Tackling the dimensions in imaging genetics with CLUB-PLS
- URL: http://arxiv.org/abs/2309.07352v2
- Date: Wed, 20 Sep 2023 01:45:56 GMT
- Title: Tackling the dimensions in imaging genetics with CLUB-PLS
- Authors: Andre Altmann, Ana C Lawry Aguila, Neda Jahanshad, Paul M Thompson,
Marco Lorenzi
- Abstract summary: Cluster-Bootstrap PLS (CLUB-PLS) provides robust statistics for single input features in both domains.
CLUB-PLS investigated the genetic basis of surface area and cortical thickness in a sample of 33,000 subjects from the UK Biobank.

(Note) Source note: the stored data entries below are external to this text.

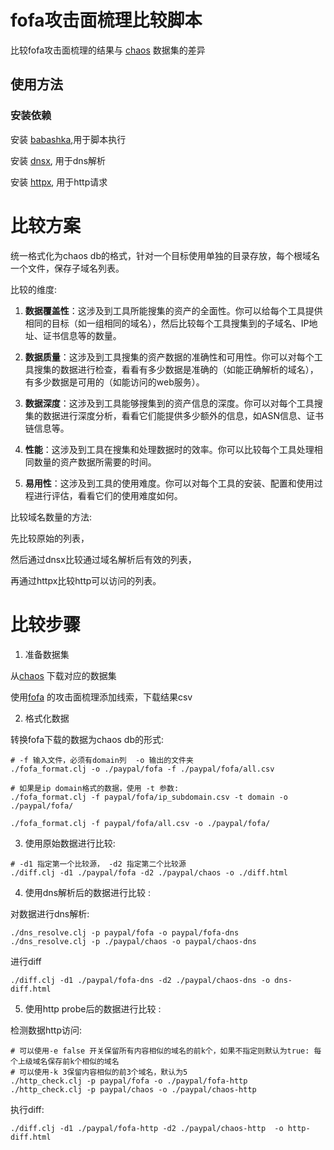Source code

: 

# fofa攻击面梳理比较脚本

比较fofa攻击面梳理的结果与 [chaos](https://chaos.projectdiscovery.io) 数据集的差异

## 使用方法

### 安装依赖

安装 [babashka](https://github.com/babashka/babashka#installation),用于脚本执行

安装 [dnsx](https://github.com/projectdiscovery/dnsx#installation-instructions), 用于dns解析

安装 [httpx](https://github.com/projectdiscovery/httpx#installation-instructions), 用于http请求


# 比较方案
  统一格式化为chaos db的格式，针对一个目标使用单独的目录存放，每个根域名一个文件，保存子域名列表。

  比较的维度:
1. **数据覆盖性**：这涉及到工具所能搜集的资产的全面性。你可以给每个工具提供相同的目标（如一组相同的域名），然后比较每个工具搜集到的子域名、IP地址、证书信息等的数量。

2. **数据质量**：这涉及到工具搜集的资产数据的准确性和可用性。你可以对每个工具搜集的数据进行检查，看看有多少数据是准确的（如能正确解析的域名），有多少数据是可用的（如能访问的web服务）。

3. **数据深度**：这涉及到工具能够搜集到的资产信息的深度。你可以对每个工具搜集的数据进行深度分析，看看它们能提供多少额外的信息，如ASN信息、证书链信息等。

4. **性能**：这涉及到工具在搜集和处理数据时的效率。你可以比较每个工具处理相同数量的资产数据所需要的时间。

5. **易用性**：这涉及到工具的使用难度。你可以对每个工具的安装、配置和使用过程进行评估，看看它们的使用难度如何。


比较域名数量的方法:

   先比较原始的列表，

   然后通过dnsx比较通过域名解析后有效的列表，

   再通过httpx比较http可以访问的列表。

# 比较步骤

1.  准备数据集

从[chaos](https://chaos.projectdiscovery.io/) 下载对应的数据集

使用[fofa](https://fofa.info/extensions/assets) 的攻击面梳理添加线索，下载结果csv


2. 格式化数据

转换fofa下载的数据为chaos db的形式:

```shell
# -f 输入文件，必须有domain列  -o 输出的文件夹
./fofa_format.clj -o ./paypal/fofa -f ./paypal/fofa/all.csv

# 如果是ip domain格式的数据，使用 -t 参数:
./fofa_format.clj -f paypal/fofa/ip_subdomain.csv -t domain -o ./paypal/fofa/

./fofa_format.clj -f paypal/fofa/all.csv -o ./paypal/fofa/
```


3. 使用原始数据进行比较:
```shell
# -d1 指定第一个比较源， -d2 指定第二个比较源
./diff.clj -d1 ./paypal/fofa -d2 ./paypal/chaos -o ./diff.html
```


4. 使用dns解析后的数据进行比较 :

对数据进行dns解析:
```shell
./dns_resolve.clj -p paypal/fofa -o paypal/fofa-dns
./dns_resolve.clj -p ./paypal/chaos -o paypal/chaos-dns
```

进行diff
``` shell
./diff.clj -d1 ./paypal/fofa-dns -d2 ./paypal/chaos-dns -o dns-diff.html
```


5. 使用http probe后的数据进行比较 :

检测数据http访问:
```shell
# 可以使用-e false 开关保留所有内容相似的域名的前k个，如果不指定则默认为true: 每个上级域名保存前k个相似的域名
# 可以使用-k 3保留内容相似的前3个域名，默认为5
./http_check.clj -p paypal/fofa -o ./paypal/fofa-http
./http_check.clj -p paypal/chaos -o ./paypal/chaos-http
```

执行diff:
``` shell
./diff.clj -d1 ./paypal/fofa-http -d2 ./paypal/chaos-http  -o http-diff.html
```


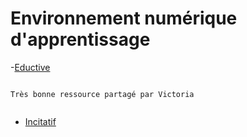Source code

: # Environnement numérique d'apprentissage

-[Eductive](https://eductive.ca/ressource/concevoir-un-environnement-numerique-dapprentissage-beton/)

```{note}

Très bonne ressource partagé par Victoria


```

- [Incitatif](https://eductive.ca/ressource/utilisation-dincitatifs-comportementaux-pour-modifier-lenvironnement-dapprentissage/)
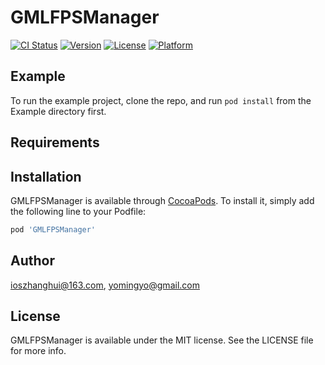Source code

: # GMLFPSManager

[![CI Status](https://img.shields.io/travis/ioszhanghui@163.com/GMLFPSManager.svg?style=flat)](https://travis-ci.org/ioszhanghui@163.com/GMLFPSManager)
[![Version](https://img.shields.io/cocoapods/v/GMLFPSManager.svg?style=flat)](https://cocoapods.org/pods/GMLFPSManager)
[![License](https://img.shields.io/cocoapods/l/GMLFPSManager.svg?style=flat)](https://cocoapods.org/pods/GMLFPSManager)
[![Platform](https://img.shields.io/cocoapods/p/GMLFPSManager.svg?style=flat)](https://cocoapods.org/pods/GMLFPSManager)

## Example

To run the example project, clone the repo, and run `pod install` from the Example directory first.

## Requirements

## Installation

GMLFPSManager is available through [CocoaPods](https://cocoapods.org). To install
it, simply add the following line to your Podfile:

```ruby
pod 'GMLFPSManager'
```

## Author

ioszhanghui@163.com, yomingyo@gmail.com

## License

GMLFPSManager is available under the MIT license. See the LICENSE file for more info.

- Score: 4.829285448503734
- License: http://creativecommons.org/licenses/by/4.0/
- Abstract: A major challenge in imaging genetics and similar fields is to link
high-dimensional data in one domain, e.g., genetic data, to high dimensional
data in a second domain, e.g., brain imaging data. The standard approach in the
area are mass univariate analyses across genetic factors and imaging
phenotypes. That entails executing one genome-wide association study (GWAS) for
each pre-defined imaging measure. Although this approach has been tremendously
successful, one shortcoming is that phenotypes must be pre-defined.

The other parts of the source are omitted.